COVID-19 is rapidly transforming our world and creating new challenges for businesses across all industries. Telecom companies are having to navigate new challenges and opportunities such as surging broadband demand, shifting mobility patterns, and the risk of increased cord-cutting.
In my previous post, I discussed these challenges and outlined a three-step approach for responding to COVID-19. Here we will focus on one key action: building resilience.
Building resilience includes immediate actions that give confidence to customers and employees, preserve cash and enable business continuity. While many businesses are already undertaking actions, it is important to continuously review your response and identify gaps or further actions to take.
The KPMG model for resilience is organized around the “Four C’s”: customer, cash, cost, and capital. For telecom companies, these are possible actions:
- Customer. U.S. telcos have taken many customer-focused actions over the past 60 days. These have included reducing the footprint of retail stores, waiving late fees, deferring terminations, increasing data allocations, and creating new offers in response to COVID-19, such as programs to support remote learning.
These actions appear to be contributing to a stunning improvement in consumer perception among major carriers. KPMG analyzed social media sentiment and found a 72 percent positive sentiment for the major wireless providers in March; up from 23 percent in the prior period.
Carriers should continue to evaluate opportunities to build positive sentiment with customers, which ultimately should increase loyalty. Leaders may want to take lessons from other industries, such as Uber who recently launched the Eats Pass, which offers customers multiple benefits for a monthly fee.1 Telcos could look for similar opportunities to engender loyalty, stimulate trial periods, and ultimately retain customers who sign-up for new services during this time.
- Cash. With strong demand for communication services, we do not anticipate that many telecom companies will face an immediate cash crunch. However, it’s important to understand the potential impact on cash from customer actions such as deferred payment offers. It’s also better to understand what a worst-case disruption scenario could look like in advance, and proactively identify actions that could be taken as needed. Companies are modeling a range of disruption scenarios to understand how changes in customer demand and/or ability to pay could impact the company’s cash position.
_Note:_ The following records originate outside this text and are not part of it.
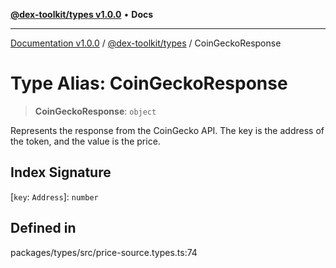 [**@dex-toolkit/types v1.0.0**](../README.md) • **Docs**

***

[Documentation v1.0.0](../../../packages.md) / [@dex-toolkit/types](../README.md) / CoinGeckoResponse

# Type Alias: CoinGeckoResponse

> **CoinGeckoResponse**: `object`

Represents the response from the CoinGecko API.
The key is the address of the token, and the value is the price.

## Index Signature

 \[`key`: `Address`\]: `number`

## Defined in

packages/types/src/price-source.types.ts:74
Telecom CFOs have many ways to enhance working capital, from operational actions such as managing payment terms more carefully or offering incentives for customers to pay early, to financial actions such as eliminating stock buy-backs, tapping credit lines or reducing dividends.
- Cost. While the telecom sector is not facing the immediate need for short-term, significant cost reductions because of revenue issues, operators should continuously re-evaluate discretionary spending as it impacts rising unemployment and a recession ripple through the economy.
One typical area to consider for cost reduction is advertising, as spending has historically tracked with GDP growth. For example, during the Great Recession that began in 2007, advertising spend dropped by only 4 percent according to Kantar Media2. Of course, the ability to reduce advertising spend has a double-edged impact on carriers with significant media operations.
- Capital. As part of a resilience plan, telecom companies should assess immediate network investments required to provide quality service under modified demand patterns (i.e., heavy work-from-home / reduced mobility), and determine if adjustments in capital allocation are merited. (I will discuss long-term capital plans for the new reality in subsequent blogs, including 5G buildout considerations).
Finally, it’s important to note that compliance and risk-management processes have also been impacted, but the need to produce quarterly financial statements and maintain internal audit controls remains. We’ve seen many companies take tactical actions to manage risk and compliance in an unplanned, remote-work model.
In summary, the telecom sector has seen less disruption from COVID-19 than some other industries. This means that telecom players should start looking forward to the new reality – keeping the Four C’s in mind and identifying actions that give confidence to customers and employees, preserve cash, and support business continuity.
Learn more about how technology, media and telecommunication companies are playing a crucial role in addressing the COVID-19 challenge.
Footnotes
- Uber Eats website, May 2020.
- Media Post website, Joe Mandese, “Kantar Analysis Indicates 2020 Ad Recession Likely To Be Fast, Pronounced For Most Media”, March 19, 2020.